NASA has discovered wiring damage issues in every crewed vehicle system, but early indications suggest the new generation of vehicles appears to benefit from more simplified designs and lower technician traffic during integration.
While wiring damage issues have appeared in every crewed vehicle system – Apollo, shuttle, International Space Station, and Orion – as well as commercial spacecraft, early indications show that commercial spacecraft developers and operators are experiencing a reduced incidence of wiring anomalies compared to the Space Shuttle Program. The space shuttle’s wiring system was complex with approximately 600 harnesses, 7,000 connectors, 120,000 wire segments and 228 miles of wire.
The implementation of wiring designs is different between the space shuttle and the new vehicles. Recognition of these differences and an appreciation of where space shuttle failure mechanisms pose a risk to new crewed launch vehicles and spacecraft can help to manage the incidence of wiring anomalies. NASA’s experience shows handling-induced damage or damage resulting from work in proximity is a primary source of wiring anomalies.
Several high-profile failures in NASA history, including the Apollo 1 and Apollo 13 incidents, identified wiring faults and handling-induced damage as related causes. In the case of the larger NASA vehicles, ground processing necessarily involved non-wire-oriented staff whose integration work did not appreciate the susceptibilities for wire damage.
NASA Engineering and Safety Center Power Technical Discipline Team Subject Matter Expert Tom Evans on the importance of this lesson learned:
Wiring damage issues have been discovered in every crewed vehicle system (Apollo, shuttle, ISS, and Orion), though fewer in commercial spacecraft developers and operators’ vehicles. This lesson learned provides a summary of the key history of wire harness / cable discrepancies within NASA programs and makes an observation that wiring issues can most often be attributed to reuse, installation ergonomics and maintainability design. These factors, along with overall integration flow, have in past programs (e.g., space shuttle) stacked up in such a way that there is a very high incidence of induced wire damage. Methods for detecting this wire damage are discussed to include post-installation testing.
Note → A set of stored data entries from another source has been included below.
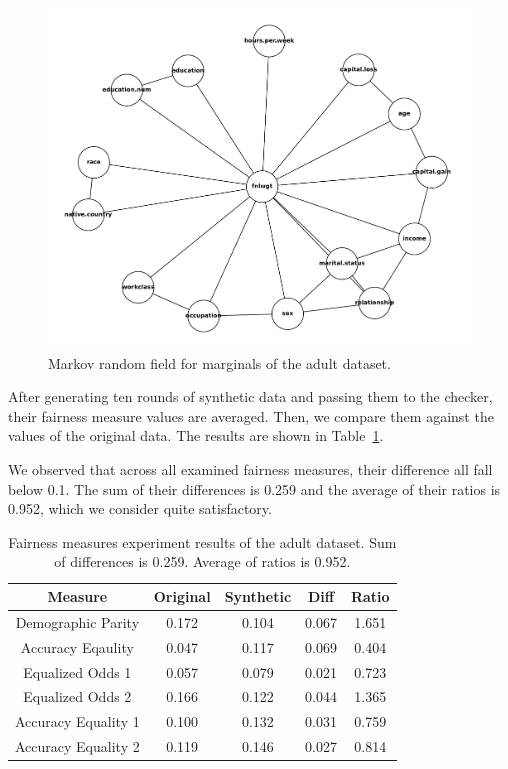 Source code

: \documentclass[manuscript,screen,review,anonymous]{acmart}
\begin{document}
\begin{figure}[h]
\centering
\includegraphics[width=\linewidth]{adult_mst}
\caption{Markov random field for marginals of the adult dataset.}
\label{fig:adult_mst}
\end{figure}

After generating ten rounds of synthetic data and passing them to the checker, their fairness measure values are averaged. Then, we compare them against the values of the original data. The results are shown in Table~\ref{tab:adult_score}.

We observed that across all examined fairness measures, their difference all fall below 0.1. The sum of their differences is 0.259 and the average of their ratios is 0.952, which we consider quite satisfactory.

\begin{table}[h]
\caption{Fairness measures experiment results of the adult dataset. Sum of differences is 0.259. Average of ratios is 0.952.}
\label{tab:adult_score}
\begin{tabular}{ccccc}
\toprule
\textbf{Measure} & \textbf{Original} & \textbf{Synthetic} & \textbf{Diff} & \textbf{Ratio} \\
\midrule
Demographic Parity  & 0.172 & 0.104 & 0.067 & 1.651 \\
Accuracy Eqaulity   & 0.047 & 0.117 & 0.069 & 0.404 \\
Equalized Odds 1    & 0.057 & 0.079 & 0.021 & 0.723 \\
Equalized Odds 2    & 0.166 & 0.122 & 0.044 & 1.365 \\
Accuracy Equality 1 & 0.100 & 0.132 & 0.031 & 0.759 \\
Accuracy Equality 2 & 0.119 & 0.146 & 0.027 & 0.814 \\
\bottomrule
\end{tabular}
\end{table}
\end{document}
Application of post-installation testing is especially important in difficult-to-access areas where physical access to perform visual inspection is hampered; high traffic areas; and where harnesses are manipulated to install them.
NASA technical workers can benefit by having an awareness that installation ergonomics and maintainability design must be baked in – and can’t be an afterthought. That aspect of the design needs to also consider re-use plans. For technicians, it’s important to have an awareness that new designs require careful handling and thoughtful process flow to prevent induced damage and induced collateral damage.